Without including any images, please transcribe all the lines below exactly.

[[ Data section, beginning ]]

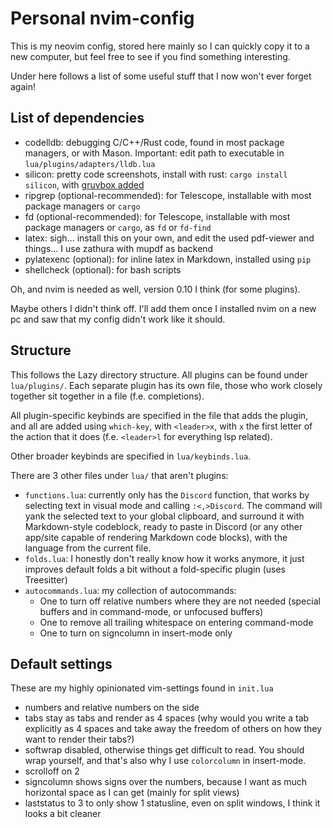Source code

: # Personal nvim-config
This is my neovim config, stored here mainly so I can quickly copy it to a new
computer, but feel free to see if you find something interesting.

Under here follows a list of some useful stuff that I now won't ever forget
again!


## List of dependencies
- codelldb: debugging C/C++/Rust code, found in most package managers, or with
    Mason. Important: edit path to executable in `lua/plugins/adapters/lldb.lua`
- silicon: pretty code screenshots, install with rust: `cargo install silicon`,
    with [gruvbox added](https://github.com/Aloxaf/silicon#adding-new-syntaxes--themes)
- ripgrep (optional-recommended): for Telescope, installable with most package
    managers or `cargo`
- fd (optional-recommended): for Telescope, installable with most package
    managers or `cargo`, as `fd` or `fd-find`
- latex: sigh... install this on your own, and edit the used pdf-viewer and things...
    I use zathura with mupdf as backend
- pylatexenc (optional): for inline latex in Markdown, installed using `pip`
- shellcheck (optional): for bash scripts

Oh, and nvim is needed as well, version 0.10 I think (for some plugins).

Maybe others I didn't think off. I'll add them once I installed nvim on a new
pc and saw that my config didn't work like it should.


## Structure
This follows the Lazy directory structure. All plugins can be found under
`lua/plugins/`. Each separate plugin has its own file, those who work closely
together sit together in a file (f.e. completions).

All plugin-specific keybinds are specified in the file that adds the plugin,
and all are added using `which-key`, with `<leader>x`, with `x` the first letter
of the action that it does (f.e. `<leader>l` for everything lsp related).

Other broader keybinds are specified in `lua/keybinds.lua`.

There are 3 other files under `lua/` that aren't plugins:
- `functions.lua`: currently only has the `Discord` function, that works by
    selecting text in visual mode and calling `:<,>Discord`. The command will
    yank the selected text to your global clipboard, and surround it with
    Markdown-style codeblock, ready to paste in Discord (or any other app/site
    capable of rendering Markdown code blocks), with the language from the
    current file.
- `folds.lua`: I honestly don't really know how it works anymore, it just
    improves default folds a bit without a fold-specific plugin (uses Treesitter)
- `autocommands.lua`: my collection of autocommands:
    - One to turn off relative numbers where they are not needed (special buffers
        and in command-mode, or unfocused buffers)
    - One to remove all trailing whitespace on entering command-mode
    - One to turn on signcolumn in insert-mode only


## Default settings
These are my highly opinionated vim-settings found in `init.lua`
- numbers and relative numbers on the side
- tabs stay as tabs and render as 4 spaces (why would you write a tab explicitly
    as 4 spaces and take away the freedom of others on how they want to render
    their tabs?)
- softwrap disabled, otherwise things get difficult to read. You should wrap
    yourself, and that's also why I use `colorcolumn` in insert-mode.
- scrolloff on 2
- signcolumn shows signs over the numbers, because I want as much horizontal
    space as I can get (mainly for split views)
- laststatus to 3 to only show 1 statusline, even on split windows, I think it
    looks a bit cleaner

[[ Data section, end ]]

# Reply to the exercise
Source code

: # Personal nvim-config
This is my neovim config, stored here mainly so I can quickly copy it to a new
computer, but feel free to see if you find something interesting.

Under here follows a list of some useful stuff that I now won't ever forget
again!


## List of dependencies
- codelldb: debugging C/C++/Rust code, found in most package managers, or with
    Mason. Important: edit path to executable in `lua/plugins/adapters/lldb.lua`
- silicon: pretty code screenshots, install with rust: `cargo install silicon`,
    with [gruvbox added](https://github.com/Aloxaf/silicon#adding-new-syntaxes--themes)
- ripgrep (optional-recommended): for Telescope, installable with most package
    managers or `cargo`
- fd (optional-recommended): for Telescope, installable with most package
    managers or `cargo`, as `fd` or `fd-find`
- latex: sigh... install this on your own, and edit the used pdf-viewer and things...
    I use zathura with mupdf as backend
- pylatexenc (optional): for inline latex in Markdown, installed using `pip`
- shellcheck (optional): for bash scripts

Oh, and nvim is needed as well, version 0.10 I think (for some plugins).

Maybe others I didn't think off. I'll add them once I installed nvim on a new
pc and saw that my config didn't work like it should.


## Structure
This follows the Lazy directory structure. All plugins can be found under
`lua/plugins/`. Each separate plugin has its own file, those who work closely
together sit together in a file (f.e. completions).

All plugin-specific keybinds are specified in the file that adds the plugin,
and all are added using `which-key`, with `<leader>x`, with `x` the first letter
of the action that it does (f.e. `<leader>l` for everything lsp related).

Other broader keybinds are specified in `lua/keybinds.lua`.

There are 3 other files under `lua/` that aren't plugins:
- `functions.lua`: currently only has the `Discord` function, that works by
    selecting text in visual mode and calling `:<,>Discord`. The command will
    yank the selected text to your global clipboard, and surround it with
    Markdown-style codeblock, ready to paste in Discord (or any other app/site
    capable of rendering Markdown code blocks), with the language from the
    current file.
- `folds.lua`: I honestly don't really know how it works anymore, it just
    improves default folds a bit without a fold-specific plugin (uses Treesitter)
- `autocommands.lua`: my collection of autocommands:
    - One to turn off relative numbers where they are not needed (special buffers
        and in command-mode, or unfocused buffers)
    - One to remove all trailing whitespace on entering command-mode
    - One to turn on signcolumn in insert-mode only


## Default settings
These are my highly opinionated vim-settings found in `init.lua`
- numbers and relative numbers on the side
- tabs stay as tabs and render as 4 spaces (why would you write a tab explicitly
    as 4 spaces and take away the freedom of others on how they want to render
    their tabs?)
- softwrap disabled, otherwise things get difficult to read. You should wrap
    yourself, and that's also why I use `colorcolumn` in insert-mode.
- scrolloff on 2
- signcolumn shows signs over the numbers, because I want as much horizontal
    space as I can get (mainly for split views)
- laststatus to 3 to only show 1 statusline, even on split windows, I think it
    looks a bit cleaner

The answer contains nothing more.